I feel fatigued by the world of online performance, groupthink, reactivity and vindictiveness - where people use words to attack, intimidate, show their status, and make people feel small or worried that if they say or post the 'wrong' thing, there will be irreparable consequences, rather than more attempts to understand. From a human-relational and neurological systems perspective, that is a recipe for dysfunction and dysregulation. It's a world I often need a break from.
The art and science of using communication to help us regulate our nervous systems and amplify collective intelligence is something we can master. But we need to intentionally set out to do this, and to learn.
listen here on Apple Podcasts or listen here on Spotify
In my interview with Heidi and Ryan, we talk about the science of human connection and how technology leads to distortions and disruptions of our built-in mechanisms for social survival and co-regulation.
This concept is aligned with the book I am currently writing, about the Biomechanics of Human Communication and Attachment.
All of these concepts play into various themes I want to experiment with at in-person events next year, part of my vision of leading a life of presence and multi-dimensional values and experiences.
Have a beautiful weekend.
With Love from Me
xoxo
"Being deeply loved by someone gives you strength,
while loving someone deeply gives you courage.”
― Lao Tzu
#mindset #resilience #humanconnection #warriorsheart #familyunit #healing #adaptation
On a side note...
Some corrections I'd like to make about two things I mention in the Integrate Mindset Podcast:
- One update is that in the podcast I said that Alpha brainwaves generally increase in amplitude when people close their eyes... while that's mainly true, what I have also seen, however, is that people who have experienced trauma or have extremely high anxiety may exhibit an increase in very high beta frequencies when they close their eyes and also an significant increase in heart rate.
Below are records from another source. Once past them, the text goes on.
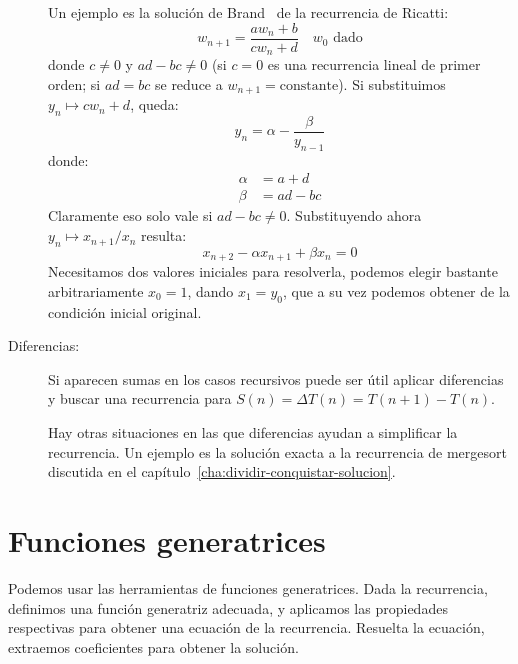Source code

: \begin{description}
    Un ejemplo es la solución de Brand~%
      \cite{brand55:_seq_def_difference_eq}
    de la recurrencia de Ricatti:
    \begin{equation*}
      w_{n + 1}
        = \frac{a w_n + b}{c w_n + d}
        \quad w_0 \text{\ dado}
    \end{equation*}
    donde \(c \ne 0\)
    y \(a d - b c \ne 0\)
    (si \(c = 0\) es una recurrencia lineal de primer orden;
    si \(a d = b c\) se reduce a \(w_{n + 1} = \text{constante}\)).
    Si substituimos \(y_n \mapsto c w_n + d\),
    queda:
    \begin{equation*}
      y_n
        = \alpha - \frac{\beta}{y_{n - 1}}
    \end{equation*}
    donde:
    \begin{align*}
      \alpha
        &= a + d \\
      \beta
        &= a d - b c
    \end{align*}
    Claramente eso solo vale si \(a d - b c \ne 0\).
    Substituyendo ahora \(y_n \mapsto x_{n + 1} / x_n\)
    resulta:
    \begin{equation*}
      x_{n + 2} - \alpha x_{n + 1} + \beta x_n
        = 0
    \end{equation*}
    Necesitamos dos valores iniciales para resolverla,
    podemos elegir bastante arbitrariamente \(x_0 = 1\),
    dando \(x_1 = y_0\),
    que a su vez podemos obtener de la condición inicial original.
  \item[Diferencias:]
    Si aparecen sumas en los casos recursivos
    puede ser útil aplicar diferencias
    y buscar una recurrencia para \(S(n) = \Delta T(n) = T(n + 1) - T(n)\).

    Hay otras situaciones en las que diferencias ayudan a simplificar
    la recurrencia.
    Un ejemplo es la solución exacta a la recurrencia de mergesort
    discutida en el capítulo~\ref{cha:dividir-conquistar-solucion}.
  \end{description}

\section{Funciones generatrices}
\label{sec:recurrencias-funciones-generatrices}

  Podemos usar las herramientas de funciones generatrices.
  Dada la recurrencia,
  definimos una función generatriz adecuada,
  y aplicamos las propiedades respectivas para obtener una ecuación
  de la recurrencia.
  Resuelta la ecuación,
  extraemos coeficientes para obtener la solución.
- I also said that movement can only be detected when there is light - which is obviously incorrect. Our auditory system also enables us to detect movement. Light and visual stimulus help us locate where sound is coming from, but our hearing also plays a role in the visual aspect: our eardrums actually move when our eyes move in order to give us a richer set of data points for locating (triangulating) the source of sound.
I posted previously that I would be hosting an online event on December 11, but I am postponing it until the new year in order to keep my focus on book-writing for my December deadline... It's a gathering for story-telling, which I think is an important something the world needs more of. Stay tuned.
A strange quirk of mine is that I don't really use (or know how to use) catch phrases or commonly-used slang, and if I do it's awkward. You'll hear me make mistakes in this interview... I say foxhole instead of rabbit hole... I also say 'tiktak' instead of tiktok lol. I figure you know what I mean 🙂
I just got invited to be a guest on the Policing in America podcast with Sergeant Tom Datro - and will send an update as soon as it's posted.
Also excited to be interviewing an innovative engineer, mother and homeschooling leader, Noor Sayed from Leaders Amongst Mothers. We'll be recording this month - will update soon, as well as my interview with Dr. Loretta Breuning on mammalian systems and social status.
Here's a quote from Noor: "As a parent I couldn't help but notice that there are other factors that matter in building a lifelong love of learning. Confidence, curiosity, initiative, courage, willingness to try hard things, willingness to make mistakes and fail, collaboration, communication, a sense of agency, an ability to stay on a task in the absence of rewards or consequences etc. Their overall growing relationship with learning mattered so much more than the 'stuff he/she is learning' in the moment. I knew I wanted to raise self directed learners but there was very little guidance on how to actually go about doing that."